If you live on the Costa del Sol or own property here understanding your tax obligations in Spain is essential. Spanish tax rules can feel unfamiliar, especially for international residents and second-home owners, but knowing whether you are considered a tax resident or non-resident makes everything much clearer.
This distinction determines what you are taxed on, how much you pay, and what you must declare.
Tax Residency in Spain: Why It Matters
In Spain, your tax status is not based on nationality, but on where and how you live. You are usually considered a Spanish
tax resident if any one of the following applies:
• You spend more than 183 days per year in Spain
• Your main economic or professional interests are based in Spain
• Your spouse and dependent children live in Spain
Tax residents are taxed on their worldwide income, not just income earned in Spain.
Tax Obligations for Spanish Residents
If you are a tax resident, Spain requires you to declare all income, regardless of where it comes from. This includes:
• Employment or self-employment income
• Pensions and retirement income
• Rental income
• Dividends, savings, and investments
• Overseas income and assets
Residents pay personal income tax (IRPF) on a progressive scale, meaning tax rates increase as income rises.
In Andalucía, higher income levels can be taxed at over 40%.
In addition to income tax, residents may also be required to:
• Pay Wealth Tax, depending on the total value of assets
• File Modelo 720, declaring foreign assets above certain thresholds
• Pay Capital Gains Tax when selling property or investments
While resident tax obligations are broader, residents also benefit from allowances, deductions, and access to Spain’s public healthcare system.
Tax Obligations for Non-Residents
If you do not meet the residency criteria, you are considered a non-resident for tax purposes. Non-residents are taxed only
on income and assets located in Spain, which often makes their tax situation more limited and straightforward.
Non-residents who own property on the Costa del Sol are typically responsible for:
• Non-Resident Income Tax (IRNR)
o If the property is rented, tax is paid on rental income
o If the property is not rented, Spain applies an imputed income tax
• IBI (local property tax)
• Capital Gains Tax when selling a Spanish property
Non-residents do not declare worldwide income in Spain, but they also have fewer tax deductions available.
The Key Differences Explained Simply
The biggest difference between residents and non-residents is the scope of taxation:
• Residents - taxed on worldwide income, with access to deductions
• Non-residents - taxed only on Spanish income, with fewer allowances
Another important difference is reporting requirements. Residents often have more complex declarations, particularly if they hold assets abroad, while non-residents usually focus on property-related taxes.
Why Professional Advice Is Important
Spanish tax rules can be detailed and, at times, confusing especially on the Costa del Sol, where many property owners live abroad or split their time between countries. Misunderstanding your tax status can lead to penalties, double taxation, or unnecessary payments.

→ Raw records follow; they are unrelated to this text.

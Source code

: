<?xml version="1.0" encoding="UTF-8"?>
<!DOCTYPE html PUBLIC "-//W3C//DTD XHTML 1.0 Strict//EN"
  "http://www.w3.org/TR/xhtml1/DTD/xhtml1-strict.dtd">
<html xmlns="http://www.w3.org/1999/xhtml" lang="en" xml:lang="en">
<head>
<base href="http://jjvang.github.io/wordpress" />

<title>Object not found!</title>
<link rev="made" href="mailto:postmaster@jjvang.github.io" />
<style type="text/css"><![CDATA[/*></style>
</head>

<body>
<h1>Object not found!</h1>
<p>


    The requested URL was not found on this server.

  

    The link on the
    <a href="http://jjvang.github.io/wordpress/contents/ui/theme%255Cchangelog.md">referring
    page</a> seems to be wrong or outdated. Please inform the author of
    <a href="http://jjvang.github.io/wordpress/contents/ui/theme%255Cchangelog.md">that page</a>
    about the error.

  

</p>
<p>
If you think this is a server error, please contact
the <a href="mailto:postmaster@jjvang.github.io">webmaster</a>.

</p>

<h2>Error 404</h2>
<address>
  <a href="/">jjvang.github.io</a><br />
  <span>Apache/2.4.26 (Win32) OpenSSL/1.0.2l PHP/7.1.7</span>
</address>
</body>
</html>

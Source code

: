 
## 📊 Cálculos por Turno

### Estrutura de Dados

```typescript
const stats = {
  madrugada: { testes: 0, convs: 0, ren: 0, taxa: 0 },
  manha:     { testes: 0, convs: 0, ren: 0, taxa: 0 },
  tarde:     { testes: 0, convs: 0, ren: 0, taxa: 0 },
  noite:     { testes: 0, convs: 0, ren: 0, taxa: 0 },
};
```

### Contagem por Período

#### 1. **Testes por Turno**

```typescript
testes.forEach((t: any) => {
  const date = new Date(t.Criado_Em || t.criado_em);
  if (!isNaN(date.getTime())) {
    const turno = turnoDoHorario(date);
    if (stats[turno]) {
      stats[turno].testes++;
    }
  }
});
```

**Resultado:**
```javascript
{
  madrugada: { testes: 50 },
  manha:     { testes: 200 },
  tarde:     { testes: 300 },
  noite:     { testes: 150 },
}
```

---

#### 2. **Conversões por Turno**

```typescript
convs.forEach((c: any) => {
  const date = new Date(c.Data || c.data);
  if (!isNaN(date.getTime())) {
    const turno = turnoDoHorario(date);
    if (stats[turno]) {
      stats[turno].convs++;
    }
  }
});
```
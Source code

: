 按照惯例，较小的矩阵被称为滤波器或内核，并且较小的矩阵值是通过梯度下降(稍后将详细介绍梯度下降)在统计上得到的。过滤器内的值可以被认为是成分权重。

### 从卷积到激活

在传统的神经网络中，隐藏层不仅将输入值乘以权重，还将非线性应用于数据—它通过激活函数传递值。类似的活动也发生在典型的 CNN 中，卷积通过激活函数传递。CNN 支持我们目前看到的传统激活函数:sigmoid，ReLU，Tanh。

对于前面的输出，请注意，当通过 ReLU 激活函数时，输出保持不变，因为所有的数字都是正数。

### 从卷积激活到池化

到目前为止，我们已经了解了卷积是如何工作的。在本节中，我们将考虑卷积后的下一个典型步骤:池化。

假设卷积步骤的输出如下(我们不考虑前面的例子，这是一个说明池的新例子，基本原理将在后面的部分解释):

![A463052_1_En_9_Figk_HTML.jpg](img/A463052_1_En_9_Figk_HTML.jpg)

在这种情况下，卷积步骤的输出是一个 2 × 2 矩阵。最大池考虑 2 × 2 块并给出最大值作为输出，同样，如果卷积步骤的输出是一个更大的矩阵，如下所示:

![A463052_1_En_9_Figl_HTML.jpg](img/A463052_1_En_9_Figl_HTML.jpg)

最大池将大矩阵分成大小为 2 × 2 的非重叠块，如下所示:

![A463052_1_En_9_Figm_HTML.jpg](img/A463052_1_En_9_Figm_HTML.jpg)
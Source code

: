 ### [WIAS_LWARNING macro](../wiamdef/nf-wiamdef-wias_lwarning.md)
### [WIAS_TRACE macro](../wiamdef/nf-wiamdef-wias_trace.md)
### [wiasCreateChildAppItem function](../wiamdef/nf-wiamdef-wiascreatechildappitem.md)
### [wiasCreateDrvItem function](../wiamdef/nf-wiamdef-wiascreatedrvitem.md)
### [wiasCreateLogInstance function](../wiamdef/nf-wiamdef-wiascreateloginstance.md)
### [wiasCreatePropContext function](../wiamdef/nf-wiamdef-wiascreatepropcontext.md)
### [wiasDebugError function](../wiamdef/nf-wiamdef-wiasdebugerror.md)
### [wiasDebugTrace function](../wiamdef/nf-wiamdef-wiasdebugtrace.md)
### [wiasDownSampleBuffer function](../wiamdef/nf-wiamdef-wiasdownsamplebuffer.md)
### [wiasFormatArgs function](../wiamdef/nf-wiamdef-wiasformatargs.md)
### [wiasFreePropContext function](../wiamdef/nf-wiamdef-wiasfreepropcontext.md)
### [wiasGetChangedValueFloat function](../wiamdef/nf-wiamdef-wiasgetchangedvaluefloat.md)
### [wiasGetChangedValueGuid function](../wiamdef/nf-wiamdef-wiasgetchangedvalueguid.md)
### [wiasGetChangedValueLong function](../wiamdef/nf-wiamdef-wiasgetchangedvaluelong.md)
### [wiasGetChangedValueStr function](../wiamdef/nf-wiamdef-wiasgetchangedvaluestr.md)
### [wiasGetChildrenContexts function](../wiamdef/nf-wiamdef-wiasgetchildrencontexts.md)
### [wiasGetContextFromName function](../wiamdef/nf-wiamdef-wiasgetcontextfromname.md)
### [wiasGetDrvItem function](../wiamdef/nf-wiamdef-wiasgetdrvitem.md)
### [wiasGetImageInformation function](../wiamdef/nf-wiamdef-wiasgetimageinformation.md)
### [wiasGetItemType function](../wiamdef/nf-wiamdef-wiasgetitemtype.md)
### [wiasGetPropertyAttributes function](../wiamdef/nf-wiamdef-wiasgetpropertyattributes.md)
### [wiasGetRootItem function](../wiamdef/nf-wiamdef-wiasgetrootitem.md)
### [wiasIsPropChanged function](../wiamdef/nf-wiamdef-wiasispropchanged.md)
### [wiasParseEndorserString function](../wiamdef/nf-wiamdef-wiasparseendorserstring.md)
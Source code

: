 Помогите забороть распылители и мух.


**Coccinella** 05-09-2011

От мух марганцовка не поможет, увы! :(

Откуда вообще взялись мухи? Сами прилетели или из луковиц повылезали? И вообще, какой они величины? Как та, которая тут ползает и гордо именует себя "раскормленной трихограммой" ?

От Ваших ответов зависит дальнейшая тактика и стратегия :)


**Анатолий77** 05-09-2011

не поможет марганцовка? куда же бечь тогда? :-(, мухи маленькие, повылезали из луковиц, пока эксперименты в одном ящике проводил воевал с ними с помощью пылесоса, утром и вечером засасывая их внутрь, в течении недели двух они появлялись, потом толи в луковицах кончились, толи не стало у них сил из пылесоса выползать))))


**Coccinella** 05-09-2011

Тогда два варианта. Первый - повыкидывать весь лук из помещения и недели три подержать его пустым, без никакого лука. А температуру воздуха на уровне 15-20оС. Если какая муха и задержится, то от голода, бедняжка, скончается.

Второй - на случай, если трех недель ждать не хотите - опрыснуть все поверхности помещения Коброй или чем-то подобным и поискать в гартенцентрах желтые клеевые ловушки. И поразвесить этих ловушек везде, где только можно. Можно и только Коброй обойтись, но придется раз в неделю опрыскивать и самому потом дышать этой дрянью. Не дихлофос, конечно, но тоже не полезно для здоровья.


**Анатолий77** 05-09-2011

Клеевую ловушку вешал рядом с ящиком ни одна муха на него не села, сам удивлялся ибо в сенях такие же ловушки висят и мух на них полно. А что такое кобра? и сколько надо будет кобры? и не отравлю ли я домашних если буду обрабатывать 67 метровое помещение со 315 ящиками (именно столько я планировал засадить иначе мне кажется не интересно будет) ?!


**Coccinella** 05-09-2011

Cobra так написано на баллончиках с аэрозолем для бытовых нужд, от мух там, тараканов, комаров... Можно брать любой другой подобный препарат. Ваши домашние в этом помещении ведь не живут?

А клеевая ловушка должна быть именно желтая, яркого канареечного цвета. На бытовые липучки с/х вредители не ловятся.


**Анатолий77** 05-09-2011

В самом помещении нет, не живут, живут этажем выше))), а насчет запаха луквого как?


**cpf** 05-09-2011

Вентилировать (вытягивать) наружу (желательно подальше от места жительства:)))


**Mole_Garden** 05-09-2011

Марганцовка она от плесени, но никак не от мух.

Working with a Spanish tax advisor or lawyer who understands international situations can help ensure you stay compliant while managing your tax obligations efficiently.
Final Thoughts
Knowing whether you are a tax resident or non-resident in Spain is the foundation of understanding your tax obligations.
While residents face broader taxation, they also benefit from greater protections and deductions. Non-residents enjoy simpler reporting, but must still meet specific property-related tax requirements.
If you own property, plan to relocate, or spend extended time on the Costa del Sol, getting clear tax advice early can save time, stress, and money and help you enjoy life in Spain with confidence.